Senate Blocks Trump\'s Plan to End Shutdown and Fund Border Wall

Senate Blocks Trump's Plan to End Shutdown and Fund Border Wall

(Bloomberg) -- The Senate blocked President Donald Trump’s proposal to end the 34-day partial government shutdown and fund a border wall -- with a second vote following soon on a rival plan by Democrats that may also fall short.

The 51-47 vote Thursday, with 60 needed, failed to advance a GOP measure based on Trump’s plan to spend $5.7 billion on a border wall and temporarily protect some young undocumented immigrants from deportation.

The Senate is voting next on a Democratic measure, already passed by the House, that would reopen the closed agencies until Feb. 8 to allow time for negotiations on a border security plan. While that bill may fail to get enough support to advance, it may pick up some GOP backing because it’s the remaining alternative to reopen the government.
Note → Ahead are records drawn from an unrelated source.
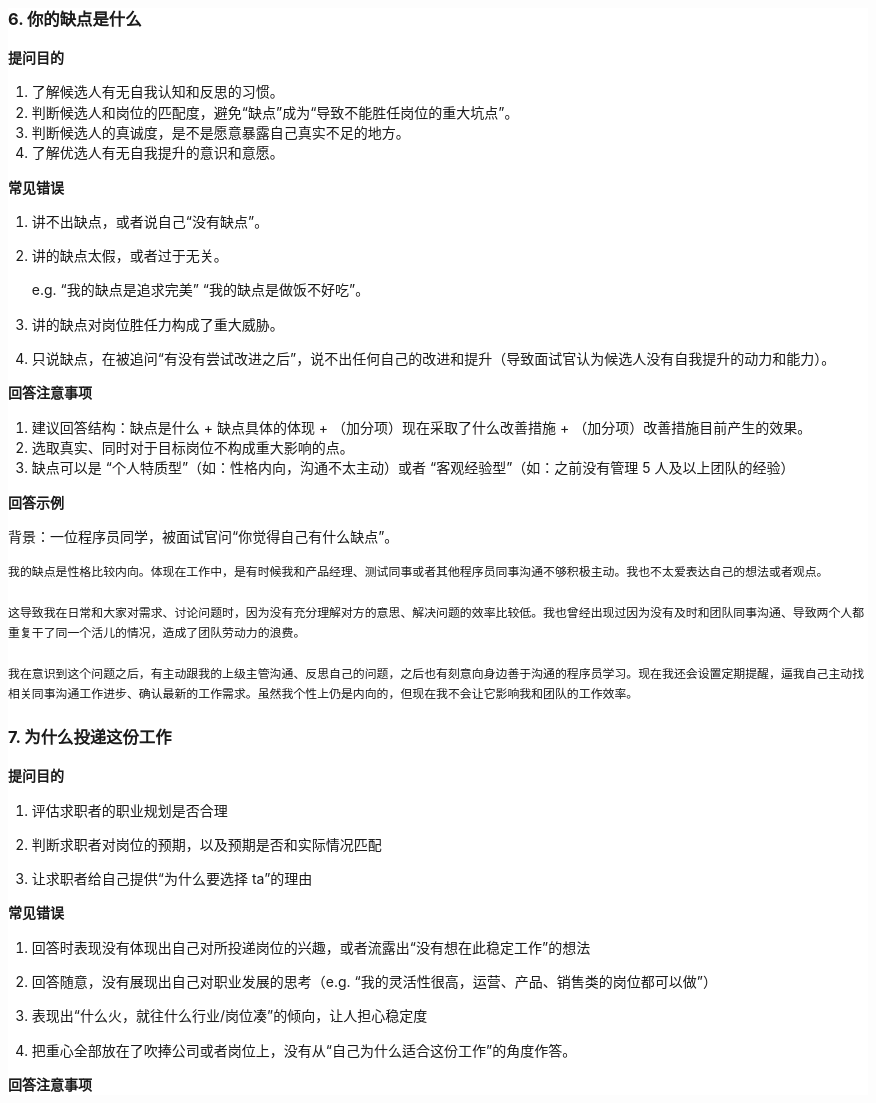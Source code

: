 ### 6. 你的缺点是什么

**提问目的**

1. 了解候选人有无自我认知和反思的习惯。
2. 判断候选人和岗位的匹配度，避免“缺点”成为“导致不能胜任岗位的重大坑点”。
3. 判断候选人的真诚度，是不是愿意暴露自己真实不足的地方。
4. 了解优选人有无自我提升的意识和意愿。

**常见错误**

1. 讲不出缺点，或者说自己“没有缺点”。

2. 讲的缺点太假，或者过于无关。

    e.g. “我的缺点是追求完美” “我的缺点是做饭不好吃”。

3. 讲的缺点对岗位胜任力构成了重大威胁。

4. 只说缺点，在被追问“有没有尝试改进之后”，说不出任何自己的改进和提升（导致面试官认为候选人没有自我提升的动力和能力）。

**回答注意事项**

1. 建议回答结构：缺点是什么 + 缺点具体的体现 + （加分项）现在采取了什么改善措施 + （加分项）改善措施目前产生的效果。
2. 选取真实、同时对于目标岗位不构成重大影响的点。
3. 缺点可以是 “个人特质型”（如：性格内向，沟通不太主动）或者 “客观经验型”（如：之前没有管理 5 人及以上团队的经验）

**回答示例**

背景：一位程序员同学，被面试官问“你觉得自己有什么缺点”。

```markdown
我的缺点是性格比较内向。体现在工作中，是有时候我和产品经理、测试同事或者其他程序员同事沟通不够积极主动。我也不太爱表达自己的想法或者观点。

这导致我在日常和大家对需求、讨论问题时，因为没有充分理解对方的意思、解决问题的效率比较低。我也曾经出现过因为没有及时和团队同事沟通、导致两个人都重复干了同一个活儿的情况，造成了团队劳动力的浪费。

我在意识到这个问题之后，有主动跟我的上级主管沟通、反思自己的问题，之后也有刻意向身边善于沟通的程序员学习。现在我还会设置定期提醒，逼我自己主动找相关同事沟通工作进步、确认最新的工作需求。虽然我个性上仍是内向的，但现在我不会让它影响我和团队的工作效率。
```

### 7. 为什么投递这份工作

**提问目的**

1. 评估求职者的职业规划是否合理
2. 判断求职者对岗位的预期，以及预期是否和实际情况匹配

3. 让求职者给自己提供“为什么要选择 ta”的理由

**常见错误**

1. 回答时表现没有体现出自己对所投递岗位的兴趣，或者流露出“没有想在此稳定工作”的想法

2. 回答随意，没有展现出自己对职业发展的思考（e.g. “我的灵活性很高，运营、产品、销售类的岗位都可以做”）

3. 表现出“什么火，就往什么行业/岗位凑”的倾向，让人担心稳定度

4. 把重心全部放在了吹捧公司或者岗位上，没有从“自己为什么适合这份工作”的角度作答。

**回答注意事项**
The White House has said Trump would veto the measure.

"We will not Cave!" Trump tweeted a few hours before the votes.

These are the first votes the Senate has taken on funding the government since the shutdown began Dec. 22. Now the longest closure in modern U.S. history, it led House Speaker Nancy Pelosi to cancel Trump’s planned Jan. 29 State of the Union address in her chamber until the government reopens. The Treasury Department, Department of Homeland Security and Environmental Protection Agency are closed as Trump fights for his 2016 campaign promise to build a wall at the border with Mexico.
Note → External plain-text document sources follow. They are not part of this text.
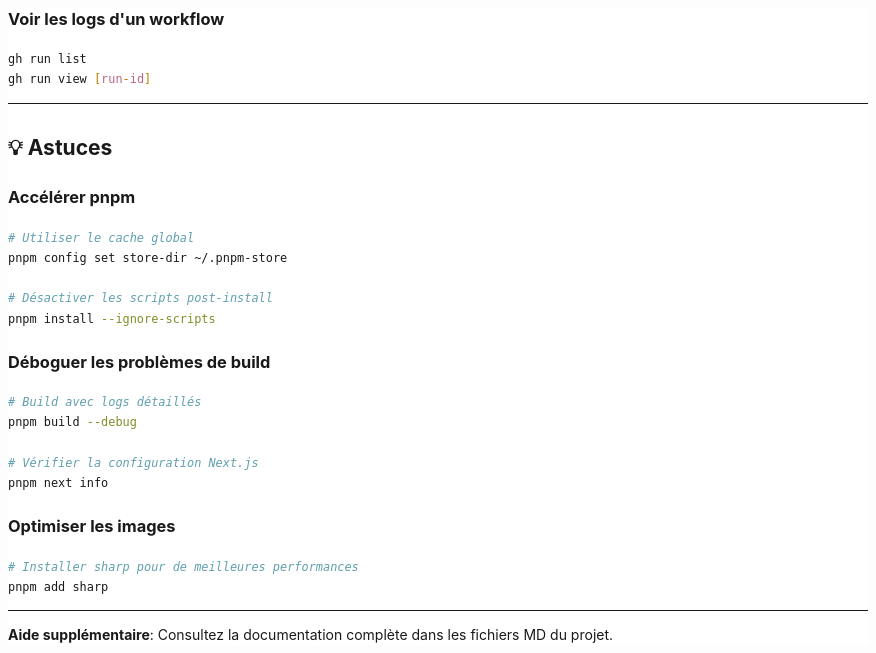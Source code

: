 ### Voir les logs d'un workflow
```bash
gh run list
gh run view [run-id]
```

---

## 💡 Astuces

### Accélérer pnpm
```bash
# Utiliser le cache global
pnpm config set store-dir ~/.pnpm-store

# Désactiver les scripts post-install
pnpm install --ignore-scripts
```

### Déboguer les problèmes de build
```bash
# Build avec logs détaillés
pnpm build --debug

# Vérifier la configuration Next.js
pnpm next info
```

### Optimiser les images
```bash
# Installer sharp pour de meilleures performances
pnpm add sharp
```

---

**Aide supplémentaire**: Consultez la documentation complète dans les fichiers MD du projet.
Senate Majority Leader Mitch McConnell called Trump’s plan a “pragmatic compromise that could end this impasse right away" by getting the president’s signature. He said the Democrats’ temporary measure creates the possibility of a new crisis in several weeks when funding expires.

Senate Minority Leader Chuck Schumer said Trump’s proposal is a "harshly partisan" plan that would give the president all he wants before reopening the government. The Democratic proposal, which the Senate had passed in December, would reopen federal agencies and allow time for negotiations over border security, he said.

The pain inflicted by the shutdown is “getting deeper and deeper every day,” with 800,000 federal employees set to miss another paycheck on Friday, Schumer said.

Trump’s proposal faced strong objections from Democrats who oppose the wall and the plan’s changes in immigration law, including new limits on asylum claims by Central American minors.

The Trump bill would ban people under age 18 from El Salvador, Guatemala or Honduras from receiving asylum in the U.S. unless they apply at a processing center in Central America. That means they can’t apply in the U.S. if they fled their home countries due to gang violence, as many have done.

In an effort to gain Democratic votes, the Trump proposal included three-year work permits for young undocumented people enrolled in the Deferred Action for Childhood Arrivals program, or DACA. Similar protection would be given to people from countries like El Salvador and Haiti who live and work in the U.S legally because of civil turmoil or natural disasters in those countries.Trump has sought to end both programs.

However, the DACA extension would leave out hundreds of thousands of undocumented immigrants brought to the U.S. as children. It would protect only those already enrolled in the program, and not other young immigrants who might be eligible.